Since springing from the pages of a 2004 Google research paper, the open source running code we know today as “Hadoop,” has created something of a competition free-for-all. Whether by adding proprietary features or through market strategy, Hadoop vendors have sought to differentiate in order to gain the edge in the melee.
But the field is narrowing as more of the fighters drop out or join forces. With about 73% of enterprises harboring near-term plans to invest in Big Data according to Gartner surveys, the victorious few have a lot to look forward to. Especially with Hadoop being the de facto poster child for Big Data, to the point were it could be said that many companies use the terms interchangeably.
The three you hear most about were founded to deliver solutions based on Hadoop: Cloudera, Hortonworks and MapR. But there are plenty of other companies also selling Hadoop solutions. Some, like Amazon Web Services (AWS), Pivotal, IBM or Intel, are big names adding a Hadoop capability to their portfolio. Others, like Altiscale, AtScale (gee, wonder how many have confused those two), Platfora, Qubole or Trifacta are startups seeking to differentiate themselves from the Hadoop pack by tackling certain pieces of the problem.
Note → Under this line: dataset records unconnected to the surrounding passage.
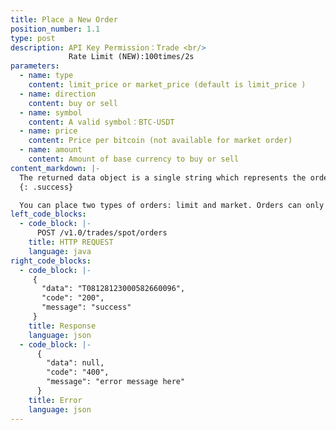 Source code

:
 ```yaml
---
title: Place a New Order
position_number: 1.1
type: post
description: API Key Permission：Trade <br/>
             Rate Limit (NEW):100times/2s
parameters:
  - name: type
    content: limit_price or market_price (default is limit_price )
  - name: direction
    content: buy or sell
  - name: symbol
    content: A valid symbol：BTC-USDT
  - name: price
    content: Price per bitcoin (not available for market order)
  - name: amount
    content: Amount of base currency to buy or sell
content_markdown: |-
  The returned data object is a single string which represents the order id
  {: .success}

  You can place two types of orders: limit and market. Orders can only be placed if your account has sufficient funds. Each profile can have a maximum of 500 open orders on a product. Once reached, the profile will not be able to place any new orders until the total number of open orders is below 500. Once an order is placed, your account funds will be put on hold for the duration of the order. How much and which funds are put on hold depends on the order type and parameters specified. See the Holds details below.
left_code_blocks:
  - code_block: |-
      POST /v1.0/trades/spot/orders
    title: HTTP REQUEST
    language: java
right_code_blocks:
  - code_block: |-
     {
       "data": "T08128123000582660096",
       "code": "200",
       "message": "success"
     }
    title: Response
    language: json
  - code_block: |-
      {
        "data": null,
        "code": "400",
        "message": "error message here"
      }
    title: Error
    language: json
---
```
There’s plenty of choice in the market, but the ties that bind can also be the ties that strangle. And all that freedom to differentiate has also become freedom to duplicate. There is plenty of wheel reinventing, needless replicating and customer confusion to go around. Consolidation had to come, and it has.
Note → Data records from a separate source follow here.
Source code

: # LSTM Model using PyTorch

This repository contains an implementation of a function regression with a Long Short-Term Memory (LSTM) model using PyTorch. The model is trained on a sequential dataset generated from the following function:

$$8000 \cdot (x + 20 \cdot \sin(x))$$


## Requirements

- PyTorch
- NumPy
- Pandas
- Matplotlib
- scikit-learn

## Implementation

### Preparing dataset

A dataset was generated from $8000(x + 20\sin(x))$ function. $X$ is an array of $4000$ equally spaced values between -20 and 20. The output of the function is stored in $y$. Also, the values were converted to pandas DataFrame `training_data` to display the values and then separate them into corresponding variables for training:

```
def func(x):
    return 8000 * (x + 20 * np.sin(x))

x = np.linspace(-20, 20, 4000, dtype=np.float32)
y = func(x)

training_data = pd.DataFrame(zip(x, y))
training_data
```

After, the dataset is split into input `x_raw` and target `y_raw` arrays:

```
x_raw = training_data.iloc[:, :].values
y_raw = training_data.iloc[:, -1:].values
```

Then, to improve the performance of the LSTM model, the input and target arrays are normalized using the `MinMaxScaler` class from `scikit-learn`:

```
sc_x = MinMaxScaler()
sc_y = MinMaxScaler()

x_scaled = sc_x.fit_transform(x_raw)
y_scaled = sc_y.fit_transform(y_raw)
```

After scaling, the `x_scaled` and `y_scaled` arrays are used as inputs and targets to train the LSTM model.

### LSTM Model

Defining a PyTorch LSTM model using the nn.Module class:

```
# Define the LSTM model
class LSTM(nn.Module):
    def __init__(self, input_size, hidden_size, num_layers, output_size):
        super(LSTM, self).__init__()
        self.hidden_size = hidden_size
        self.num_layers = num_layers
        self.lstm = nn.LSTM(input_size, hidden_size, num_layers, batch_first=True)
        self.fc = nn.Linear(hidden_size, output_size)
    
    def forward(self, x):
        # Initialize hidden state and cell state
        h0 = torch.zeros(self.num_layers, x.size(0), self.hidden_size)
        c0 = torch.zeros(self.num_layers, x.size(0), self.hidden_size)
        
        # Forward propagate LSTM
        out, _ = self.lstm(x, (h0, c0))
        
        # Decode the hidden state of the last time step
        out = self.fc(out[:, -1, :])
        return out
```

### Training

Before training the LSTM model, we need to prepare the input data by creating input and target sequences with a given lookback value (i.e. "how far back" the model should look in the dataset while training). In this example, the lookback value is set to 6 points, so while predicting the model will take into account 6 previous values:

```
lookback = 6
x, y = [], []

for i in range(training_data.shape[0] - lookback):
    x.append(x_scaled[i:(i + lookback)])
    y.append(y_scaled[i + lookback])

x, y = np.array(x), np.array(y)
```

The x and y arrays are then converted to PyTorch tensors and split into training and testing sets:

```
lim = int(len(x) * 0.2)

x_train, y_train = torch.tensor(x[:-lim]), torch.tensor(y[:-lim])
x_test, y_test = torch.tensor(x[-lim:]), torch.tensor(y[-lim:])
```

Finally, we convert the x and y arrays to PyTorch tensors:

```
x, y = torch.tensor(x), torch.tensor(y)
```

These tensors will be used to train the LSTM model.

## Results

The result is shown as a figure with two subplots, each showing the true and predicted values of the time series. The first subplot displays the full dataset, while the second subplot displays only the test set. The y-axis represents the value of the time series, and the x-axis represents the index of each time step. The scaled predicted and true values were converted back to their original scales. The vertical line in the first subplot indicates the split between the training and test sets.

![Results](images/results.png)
Intel (yes that Intel) once had its own Hadoop distribution (or distro). Outside of China, it didn’t sell very well. Seeing the writing on the wall, Intel poured over $700 million into Cloudera a year ago, and began moving customers from the Intel Hadoop distro to Cloudera’s.
Pivotal, which spun out of EMC and VMware back in 2013, also had a Hadoop distro, which they tweaked to function best with a range of former EMC tools including the Greenplum database. Pivotal’s unique attributes, like HawQ (which offers full RDBMS SQL functionality engine on HDFS), certainly attracted (and continue to attract) customer interest. But maybe the cost of maintaining and enhancing yet another Hadoop distro got tiring, as they recently decided to go in a new direction. Pivotal together with Hortonworks launched its Open Data Platform last February.
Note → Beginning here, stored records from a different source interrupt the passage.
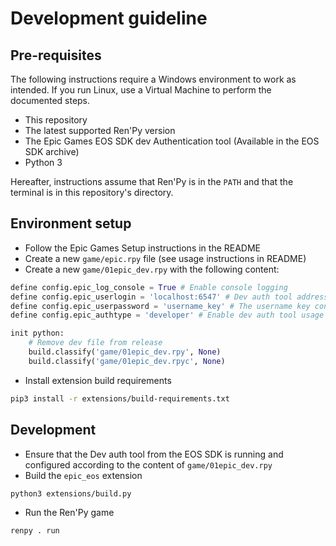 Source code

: # Development guideline

## Pre-requisites

The following instructions require a Windows environment to work as intended.
If you run Linux, use a Virtual Machine to perform the documented steps.

* This repository
* The latest supported Ren'Py version
* The Epic Games EOS SDK dev Authentication tool (Available in the EOS SDK archive)
* Python 3

Hereafter, instructions assume that Ren'Py is in the `PATH` and that the
terminal is in this repository's directory.

## Environment setup

* Follow the Epic Games Setup instructions in the README
* Create a new `game/epic.rpy` file (see usage instructions in README)
* Create a new `game/01epic_dev.rpy` with the following content:

```py
define config.epic_log_console = True # Enable console logging
define config.epic_userlogin = 'localhost:6547' # Dev auth tool address:port
define config.epic_userpassword = 'username_key' # The username key configured in the dev auth tool
define config.epic_authtype = 'developer' # Enable dev auth tool usage

init python:
    # Remove dev file from release
    build.classify('game/01epic_dev.rpy', None)
    build.classify('game/01epic_dev.rpyc', None)
```

* Install extension build requirements

```sh
pip3 install -r extensions/build-requirements.txt
```

## Development

* Ensure that the Dev auth tool from the EOS SDK is running and configured according to the content of `game/01epic_dev.rpy`
* Build the `epic_eos` extension

```sh
python3 extensions/build.py
```

* Run the Ren'Py game

```sh
renpy . run
```
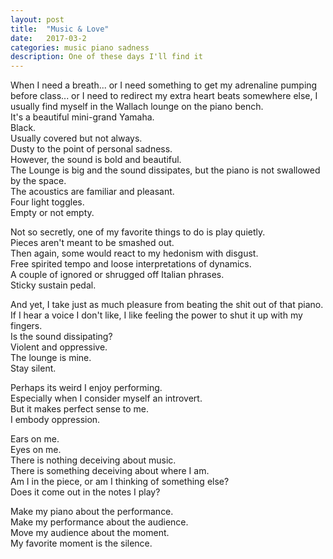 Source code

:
 ```yaml
---
layout: post
title:  "Music & Love"
date:   2017-03-2
categories: music piano sadness
description: One of these days I'll find it
---
```


When I need a breath... or I need something to get my adrenaline pumping before class... or I need to redirect my extra heart beats somewhere else, I usually find myself in the Wallach lounge on the piano bench.  
It's a beautiful mini-grand Yamaha.  
Black.  
Usually covered but not always.  
Dusty to the point of personal sadness.  
However, the sound is bold and beautiful.  
The Lounge is big and the sound dissipates, but the piano is not swallowed by the space.  
The acoustics are familiar and pleasant.  
Four light toggles.  
Empty or not empty.  

Not so secretly, one of my favorite things to do is play quietly.  
Pieces aren't meant to be smashed out.  
Then again, some would react to my hedonism with disgust.  
Free spirited tempo and loose interpretations of dynamics.  
A couple of ignored or shrugged off Italian phrases.  
Sticky sustain pedal.  

And yet, I take just as much pleasure from beating the shit out of that piano.  
If I hear a voice I don't like, I like feeling the power to shut it up with my fingers.  
Is the sound dissipating?  
Violent and oppressive.  
The lounge is mine.  
Stay silent.  

Perhaps its weird I enjoy performing.  
Especially when I consider myself an introvert.  
But it makes perfect sense to me.  
I embody oppression.  

Ears on me.  
Eyes on me.  
There is nothing deceiving about music.  
There is something deceiving about where I am.  
Am I in the piece, or am I thinking of something else?  
Does it come out in the notes I play?  

Make my piano about the performance.  
Make my performance about the audience.  
Move my audience about the moment.  
My favorite moment is the silence.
It’s pretty clear that this trend still has legs, especially given that the code of the dominant Hadoop distros gets more and more similar every day. Some players like Intel realized the value of dropping out of the scrum, shedding their distro in favor of one of the market leaders. You can bet others will see the light now that the example has been set. Almost anytime you have a growing ecosystem of related products like this, the community will eventually establish standards. As consensus builds there will be plenty of questions answered in the future, such as how components like Apache Spark and Apache Ambari will fit with Hadoop. The key truth to remember is that the market is now 20 years into an open source software adoption that isn’t done providing tremendous value. That means more evolution is on the way. In 2015, we’ll see the continued evolution of a newer, more nuanced model of Hadoop to combine deep innovation with community development.